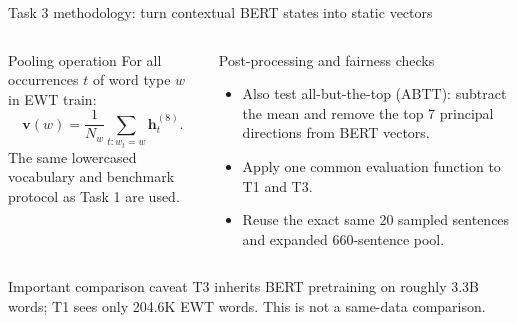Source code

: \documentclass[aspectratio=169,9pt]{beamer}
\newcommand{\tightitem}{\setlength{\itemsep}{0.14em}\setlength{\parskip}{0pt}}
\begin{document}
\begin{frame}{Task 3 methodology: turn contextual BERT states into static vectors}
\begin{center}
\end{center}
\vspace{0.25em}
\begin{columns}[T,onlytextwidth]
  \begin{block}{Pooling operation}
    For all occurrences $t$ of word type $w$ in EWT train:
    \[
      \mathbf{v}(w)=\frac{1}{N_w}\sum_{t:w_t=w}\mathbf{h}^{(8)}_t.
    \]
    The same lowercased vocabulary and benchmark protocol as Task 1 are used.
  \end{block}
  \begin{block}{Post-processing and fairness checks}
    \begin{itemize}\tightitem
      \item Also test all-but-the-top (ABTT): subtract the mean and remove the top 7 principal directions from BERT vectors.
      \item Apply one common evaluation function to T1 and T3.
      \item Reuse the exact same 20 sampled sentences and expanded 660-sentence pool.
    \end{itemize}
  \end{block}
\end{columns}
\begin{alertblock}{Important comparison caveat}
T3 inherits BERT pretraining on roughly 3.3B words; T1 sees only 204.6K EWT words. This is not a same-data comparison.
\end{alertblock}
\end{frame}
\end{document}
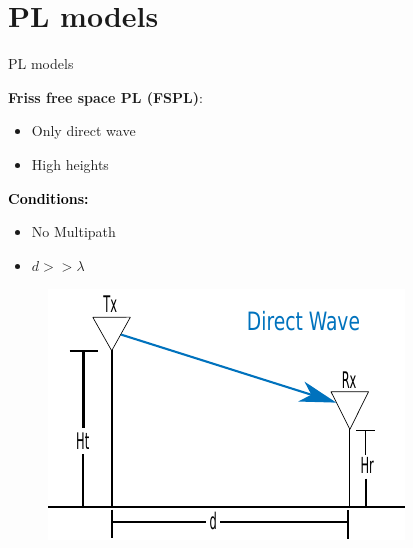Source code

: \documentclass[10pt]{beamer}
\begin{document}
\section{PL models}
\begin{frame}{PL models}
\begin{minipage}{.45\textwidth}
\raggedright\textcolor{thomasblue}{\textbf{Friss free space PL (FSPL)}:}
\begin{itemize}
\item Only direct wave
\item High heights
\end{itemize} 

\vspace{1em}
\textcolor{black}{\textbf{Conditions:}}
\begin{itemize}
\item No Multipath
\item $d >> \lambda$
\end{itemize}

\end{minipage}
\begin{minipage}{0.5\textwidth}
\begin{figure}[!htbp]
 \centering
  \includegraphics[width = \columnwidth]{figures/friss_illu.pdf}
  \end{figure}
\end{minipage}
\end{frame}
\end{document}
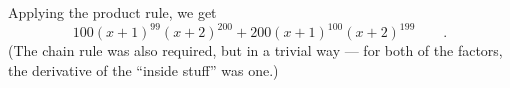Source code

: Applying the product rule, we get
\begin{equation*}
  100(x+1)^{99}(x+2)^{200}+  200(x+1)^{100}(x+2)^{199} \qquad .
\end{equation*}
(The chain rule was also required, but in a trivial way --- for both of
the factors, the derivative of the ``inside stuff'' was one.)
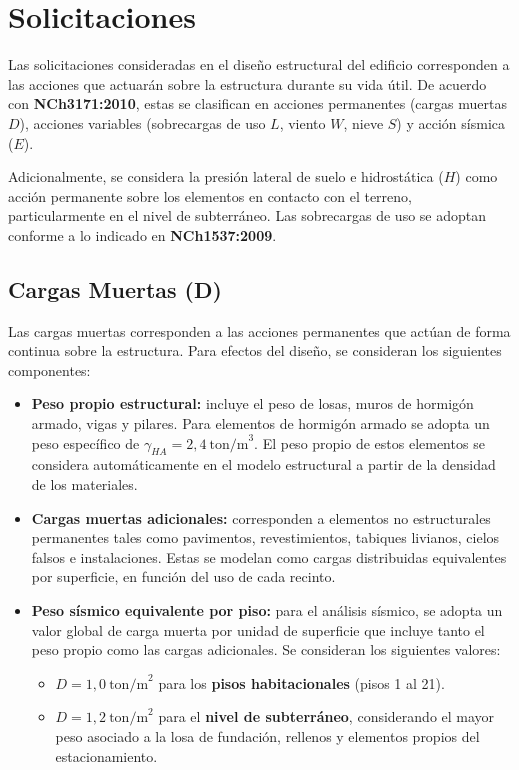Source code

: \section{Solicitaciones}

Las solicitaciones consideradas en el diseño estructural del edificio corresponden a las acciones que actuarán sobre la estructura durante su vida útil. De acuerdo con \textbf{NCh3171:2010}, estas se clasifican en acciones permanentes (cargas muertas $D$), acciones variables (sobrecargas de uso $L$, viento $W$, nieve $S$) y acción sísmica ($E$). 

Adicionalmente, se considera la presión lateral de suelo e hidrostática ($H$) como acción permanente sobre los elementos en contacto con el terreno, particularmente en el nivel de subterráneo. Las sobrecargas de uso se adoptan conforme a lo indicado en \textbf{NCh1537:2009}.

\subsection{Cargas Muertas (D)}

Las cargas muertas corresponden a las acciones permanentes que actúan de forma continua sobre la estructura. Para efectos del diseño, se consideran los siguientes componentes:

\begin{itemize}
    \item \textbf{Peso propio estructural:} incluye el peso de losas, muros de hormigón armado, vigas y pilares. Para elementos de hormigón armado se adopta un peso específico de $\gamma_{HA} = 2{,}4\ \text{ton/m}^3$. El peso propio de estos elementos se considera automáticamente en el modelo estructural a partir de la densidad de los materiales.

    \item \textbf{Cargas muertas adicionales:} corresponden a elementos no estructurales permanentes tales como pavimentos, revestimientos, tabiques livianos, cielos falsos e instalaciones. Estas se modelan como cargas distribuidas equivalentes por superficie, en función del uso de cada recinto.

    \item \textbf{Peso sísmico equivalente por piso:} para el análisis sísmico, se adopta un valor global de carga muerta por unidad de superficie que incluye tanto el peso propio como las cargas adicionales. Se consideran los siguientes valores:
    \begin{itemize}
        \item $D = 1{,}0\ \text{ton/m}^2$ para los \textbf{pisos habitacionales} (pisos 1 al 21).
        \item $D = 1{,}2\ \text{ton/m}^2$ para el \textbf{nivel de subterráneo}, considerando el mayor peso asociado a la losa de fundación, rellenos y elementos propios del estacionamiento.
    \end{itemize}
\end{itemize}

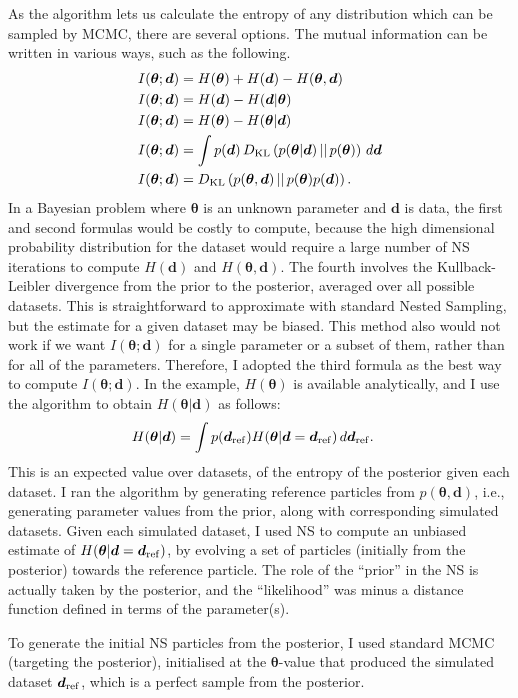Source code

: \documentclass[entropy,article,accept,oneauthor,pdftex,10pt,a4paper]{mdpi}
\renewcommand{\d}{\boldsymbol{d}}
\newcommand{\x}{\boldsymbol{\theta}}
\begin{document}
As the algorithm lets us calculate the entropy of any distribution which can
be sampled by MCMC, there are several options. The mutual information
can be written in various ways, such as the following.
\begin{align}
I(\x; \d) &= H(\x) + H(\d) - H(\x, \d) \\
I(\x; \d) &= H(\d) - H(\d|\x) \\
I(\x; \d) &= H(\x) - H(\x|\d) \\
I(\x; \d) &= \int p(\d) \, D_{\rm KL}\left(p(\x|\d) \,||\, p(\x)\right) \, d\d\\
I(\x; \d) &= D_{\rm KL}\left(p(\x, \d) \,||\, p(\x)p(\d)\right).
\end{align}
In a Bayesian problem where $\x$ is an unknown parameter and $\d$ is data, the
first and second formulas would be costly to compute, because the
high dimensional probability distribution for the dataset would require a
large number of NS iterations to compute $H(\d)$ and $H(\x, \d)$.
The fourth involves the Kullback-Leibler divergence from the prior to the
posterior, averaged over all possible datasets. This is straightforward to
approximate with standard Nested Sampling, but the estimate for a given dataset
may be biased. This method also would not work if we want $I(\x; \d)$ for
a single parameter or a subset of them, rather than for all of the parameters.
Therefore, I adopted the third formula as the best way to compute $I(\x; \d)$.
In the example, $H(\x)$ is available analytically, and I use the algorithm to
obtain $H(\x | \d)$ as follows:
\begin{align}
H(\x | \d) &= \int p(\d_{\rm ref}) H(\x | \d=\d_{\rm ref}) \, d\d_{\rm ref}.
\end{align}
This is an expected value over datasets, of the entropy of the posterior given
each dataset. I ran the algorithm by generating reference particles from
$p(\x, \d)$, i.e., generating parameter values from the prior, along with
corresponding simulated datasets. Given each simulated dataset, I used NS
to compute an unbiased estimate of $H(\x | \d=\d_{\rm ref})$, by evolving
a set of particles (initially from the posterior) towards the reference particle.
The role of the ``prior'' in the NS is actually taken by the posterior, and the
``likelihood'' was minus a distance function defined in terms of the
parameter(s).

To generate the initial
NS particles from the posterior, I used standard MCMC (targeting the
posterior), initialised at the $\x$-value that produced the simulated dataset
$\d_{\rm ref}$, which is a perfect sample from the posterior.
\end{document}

**Exercise brief:** Write out exactly the lines of the material above, starting with the first and finishing with the line that contains "Only direct wave", without pictures.

**Solution:**
Source code

: \documentclass[aspectratio=169,9pt]{beamer}
\newcommand{\tightitem}{\setlength{\itemsep}{0.14em}\setlength{\parskip}{0pt}}
\begin{document}
\begin{frame}{Task 3 methodology: turn contextual BERT states into static vectors}
\begin{center}
\end{center}
\vspace{0.25em}
\begin{columns}[T,onlytextwidth]
  \begin{block}{Pooling operation}
    For all occurrences $t$ of word type $w$ in EWT train:
    \[
      \mathbf{v}(w)=\frac{1}{N_w}\sum_{t:w_t=w}\mathbf{h}^{(8)}_t.
    \]
    The same lowercased vocabulary and benchmark protocol as Task 1 are used.
  \end{block}
  \begin{block}{Post-processing and fairness checks}
    \begin{itemize}\tightitem
      \item Also test all-but-the-top (ABTT): subtract the mean and remove the top 7 principal directions from BERT vectors.
      \item Apply one common evaluation function to T1 and T3.
      \item Reuse the exact same 20 sampled sentences and expanded 660-sentence pool.
    \end{itemize}
  \end{block}
\end{columns}
\begin{alertblock}{Important comparison caveat}
T3 inherits BERT pretraining on roughly 3.3B words; T1 sees only 204.6K EWT words. This is not a same-data comparison.
\end{alertblock}
\end{frame}
\end{document}
Source code

: \documentclass[10pt]{beamer}
\begin{document}
\section{PL models}
\begin{frame}{PL models}
\begin{minipage}{.45\textwidth}
\raggedright\textcolor{thomasblue}{\textbf{Friss free space PL (FSPL)}:}
\begin{itemize}
\item Only direct wave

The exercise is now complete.